Instructions to follow
The answer should be an exact copy of the lines from the line with "-- Versão do servidor: 10.4.11-MariaDB" through the last line of the entries, and no other lines.

[Saved entries]
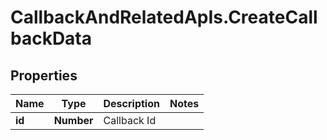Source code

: # CallbackAndRelatedApIs.CreateCallbackData

## Properties
Name | Type | Description | Notes
------------ | ------------- | ------------- | -------------
**id** | **Number** | Callback Id | 


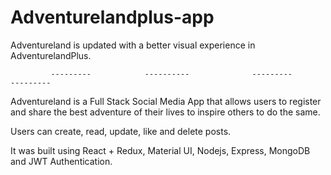 # Adventurelandplus-app

Adventureland is updated with a better visual experience in AdventurelandPlus.

             ---------            ----------              ---------           ---------
             
Adventureland is a Full Stack Social Media App that allows users to register and share the best adventure of their lives to inspire others to do the same.

Users can create, read, update, like and delete posts.

It was built using React + Redux, Material UI, Nodejs, Express, MongoDB and JWT Authentication.
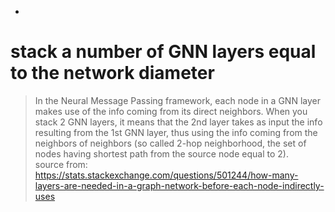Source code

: - [](#)

# stack a number of GNN layers equal to the network diameter

> In the Neural Message Passing framework, each node in a GNN layer makes use of the info coming from its direct neighbors.
When you stack 2 GNN layers, it means that the 2nd layer takes as input the info resulting from the 1st GNN layer, thus using the info coming from the neighbors of neighbors (so called 2-hop neighborhood, the set of nodes having shortest path from the source node equal to 2).  
source from: https://stats.stackexchange.com/questions/501244/how-many-layers-are-needed-in-a-graph-network-before-each-node-indirectly-uses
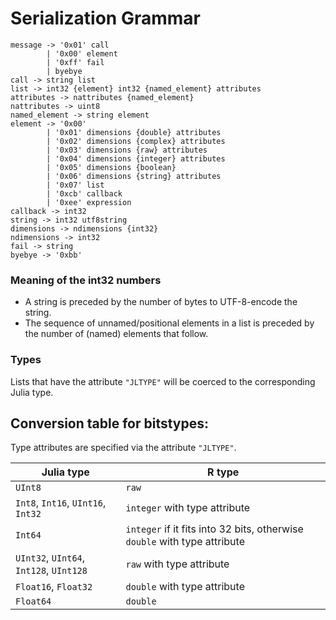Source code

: # Serialization Grammar

    message -> '0x01' call
            | '0x00' element
            | '0xff' fail
            | byebye
    call -> string list
    list -> int32 {element} int32 {named_element} attributes
    attributes -> nattributes {named_element}
    nattributes -> uint8
    named_element -> string element
    element -> '0x00'
            | '0x01' dimensions {double} attributes
            | '0x02' dimensions {complex} attributes
            | '0x03' dimensions {raw} attributes
            | '0x04' dimensions {integer} attributes
            | '0x05' dimensions {boolean}
            | '0x06' dimensions {string} attributes
            | '0x07' list
            | '0xcb' callback
            | '0xee' expression
    callback -> int32
    string -> int32 utf8string
    dimensions -> ndimensions {int32}
    ndimensions -> int32
    fail -> string
    byebye -> '0xbb'

### Meaning of the int32 numbers
* A string is preceded by the number of bytes to UTF-8-encode the string.
* The sequence of unnamed/positional elements in a list is preceded by the number of (named) elements that follow.

### Types
Lists that have the attribute `"JLTYPE"` will be coerced to the corresponding Julia type.

## Conversion table for bitstypes:

Type attributes are specified via the attribute `"JLTYPE"`.

| Julia type | R type|
| -----------|-------|
| `UInt8` | `raw` |
| `Int8`, `Int16`, `UInt16`, `Int32` | `integer` with type attribute |
| `Int64 `| `integer` if it fits into 32 bits, otherwise `double` with type attribute |
| `UInt32`, `UInt64`, `Int128`, `UInt128` | `raw` with type attribute |
| `Float16`, `Float32` | `double` with type attribute |
| `Float64` | `double` |

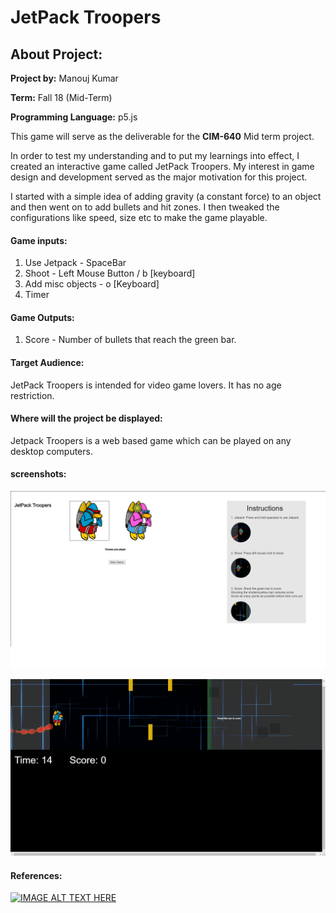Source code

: 
# JetPack Troopers

## About Project:
 **Project by:** Manouj Kumar

 **Term:** Fall 18 (Mid-Term)

 **Programming Language:** p5.js

This game will serve as the deliverable for the **CIM-640** Mid term project.

In order to test my understanding and to put my learnings into effect, I created an interactive game called JetPack Troopers. My interest in game design and development served as the major motivation for this project.

I started with a simple idea of adding gravity (a constant force) to an object and then went on to add bullets and hit zones. I then tweaked the configurations like speed, size etc to make the game playable.

#### Game inputs:
1. Use Jetpack - SpaceBar
2. Shoot - Left Mouse Button / b [keyboard]
3. Add misc objects - o [Keyboard]
4. Timer

#### Game Outputs:
1. Score - Number of bullets that reach the green bar.

#### Target Audience:
JetPack Troopers is intended for video game lovers. It has no age restriction.

#### Where will the project be displayed:
Jetpack Troopers is a web based game which can be played on any desktop computers.

#### screenshots:
![alt text](assets/sc1.png)

![alt text](assets/sc2.png)

#### References:

[![IMAGE ALT TEXT HERE](http://img.youtube.com/vi/YOUTUBE_VIDEO_ID_HERE/0.jpg)](https://www.youtube.com/watch?v=Ouza_4SsbLc)
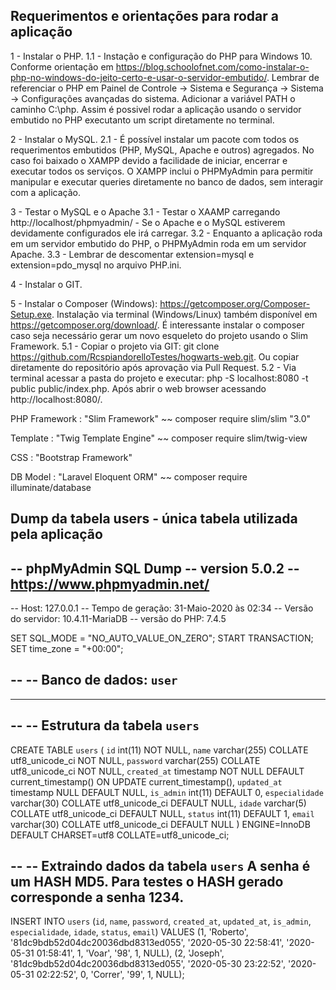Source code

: Requerimentos e orientações para rodar a aplicação
-------------------------------------- 



1 - Instalar o PHP. 
1.1 - Instação e configuração do PHP para Windows 10. Conforme orientação em https://blog.schoolofnet.com/como-instalar-o-php-no-windows-do-jeito-certo-e-usar-o-servidor-embutido/. Lembrar de referenciar o PHP em Painel de Controle -> Sistema e Segurança -> Sistema -> Configurações avançadas do sistema. Adicionar a variável PATH o caminho C:\php. Assim é possivel rodar a aplicação usando o servidor embutido no PHP executanto um script diretamente no terminal.

2 - Instalar o MySQL.
2.1 - É possível instalar um pacote com todos os requerimentos embutidos (PHP, MySQL, Apache e outros) agregados. No caso foi baixado o XAMPP devido a facilidade de iniciar, encerrar e executar todos os serviços. O XAMPP inclui o PHPMyAdmin para permitir manipular e executar queries diretamente no banco de dados, sem interagir com a aplicação. 

3 - Testar o MySQL e o Apache
3.1 - Testar o XAAMP carregando http://localhost/phpmyadmin/ - Se o Apache e o MySQL estiverem devidamente configurados ele irá carregar. 
3.2 - Enquanto a aplicação roda em um servidor embutido do PHP, o PHPMyAdmin roda em um servidor Apache.
3.3 - Lembrar de descomentar extension=mysql e extension=pdo_mysql no arquivo PHP.ini.

4 - Instalar o GIT.

5 - Instalar o Composer (Windows): https://getcomposer.org/Composer-Setup.exe. Instalação via terminal (Windows/Linux) também disponível em https://getcomposer.org/download/. É interessante instalar o composer caso seja necessário gerar um novo esqueleto do projeto usando o Slim Framework.
5.1 - Copiar o projeto via GIT: git clone https://github.com/RcspiandorelloTestes/hogwarts-web.git. Ou copiar diretamente do repositório após aprovação via Pull Request.
5.2 - Via terminal acessar a pasta do projeto e executar: php -S localhost:8080 -t public public/index.php. Após abrir o web browser acessando http://localhost:8080/.


PHP Framework : "Slim Framework"	 ~~ composer require slim/slim "3.0"

Template      : "Twig Template Engine"   ~~ composer require slim/twig-view

CSS 	      : "Bootstrap Framework"

DB Model      : "Laravel Eloquent ORM"   ~~ composer require illuminate/database



Dump da tabela users - única tabela utilizada pela aplicação
-------------------------------------- 

-- phpMyAdmin SQL Dump
-- version 5.0.2
-- https://www.phpmyadmin.net/
--
-- Host: 127.0.0.1
-- Tempo de geração: 31-Maio-2020 às 02:34
-- Versão do servidor: 10.4.11-MariaDB
-- versão do PHP: 7.4.5

SET SQL_MODE = "NO_AUTO_VALUE_ON_ZERO";
START TRANSACTION;
SET time_zone = "+00:00";

--
-- Banco de dados: `user`
--

-- --------------------------------------------------------

--
-- Estrutura da tabela `users`
--

CREATE TABLE `users` (
  `id` int(11) NOT NULL,
  `name` varchar(255) COLLATE utf8_unicode_ci NOT NULL,
  `password` varchar(255) COLLATE utf8_unicode_ci NOT NULL,
  `created_at` timestamp NOT NULL DEFAULT current_timestamp() ON UPDATE current_timestamp(),
  `updated_at` timestamp NULL DEFAULT NULL,
  `is_admin` int(11) DEFAULT 0,
  `especialidade` varchar(30) COLLATE utf8_unicode_ci DEFAULT NULL,
  `idade` varchar(5) COLLATE utf8_unicode_ci DEFAULT NULL,
  `status` int(11) DEFAULT 1,
  `email` varchar(30) COLLATE utf8_unicode_ci DEFAULT NULL
) ENGINE=InnoDB DEFAULT CHARSET=utf8 COLLATE=utf8_unicode_ci;

--
-- Extraindo dados da tabela `users` A senha é um HASH MD5. Para testes o HASH gerado corresponde a senha 1234.
--

INSERT INTO `users` (`id`, `name`, `password`, `created_at`, `updated_at`, `is_admin`, `especialidade`, `idade`, `status`, `email`) VALUES
(1, 'Roberto', '81dc9bdb52d04dc20036dbd8313ed055', '2020-05-30 22:58:41', '2020-05-31 01:58:41', 1, 'Voar', '98', 1, NULL),
(2, 'Joseph', '81dc9bdb52d04dc20036dbd8313ed055', '2020-05-30 23:22:52', '2020-05-31 02:22:52', 0, 'Correr', '99', 1, NULL);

Answer
-- Versão do servidor: 10.4.11-MariaDB
-- versão do PHP: 7.4.5

SET SQL_MODE = "NO_AUTO_VALUE_ON_ZERO";
START TRANSACTION;
SET time_zone = "+00:00";

--
-- Banco de dados: `user`
--

-- --------------------------------------------------------

--
-- Estrutura da tabela `users`
--

CREATE TABLE `users` (
  `id` int(11) NOT NULL,
  `name` varchar(255) COLLATE utf8_unicode_ci NOT NULL,
  `password` varchar(255) COLLATE utf8_unicode_ci NOT NULL,
  `created_at` timestamp NOT NULL DEFAULT current_timestamp() ON UPDATE current_timestamp(),
  `updated_at` timestamp NULL DEFAULT NULL,
  `is_admin` int(11) DEFAULT 0,
  `especialidade` varchar(30) COLLATE utf8_unicode_ci DEFAULT NULL,
  `idade` varchar(5) COLLATE utf8_unicode_ci DEFAULT NULL,
  `status` int(11) DEFAULT 1,
  `email` varchar(30) COLLATE utf8_unicode_ci DEFAULT NULL
) ENGINE=InnoDB DEFAULT CHARSET=utf8 COLLATE=utf8_unicode_ci;

--
-- Extraindo dados da tabela `users` A senha é um HASH MD5. Para testes o HASH gerado corresponde a senha 1234.
--

INSERT INTO `users` (`id`, `name`, `password`, `created_at`, `updated_at`, `is_admin`, `especialidade`, `idade`, `status`, `email`) VALUES
(1, 'Roberto', '81dc9bdb52d04dc20036dbd8313ed055', '2020-05-30 22:58:41', '2020-05-31 01:58:41', 1, 'Voar', '98', 1, NULL),
(2, 'Joseph', '81dc9bdb52d04dc20036dbd8313ed055', '2020-05-30 23:22:52', '2020-05-31 02:22:52', 0, 'Correr', '99', 1, NULL);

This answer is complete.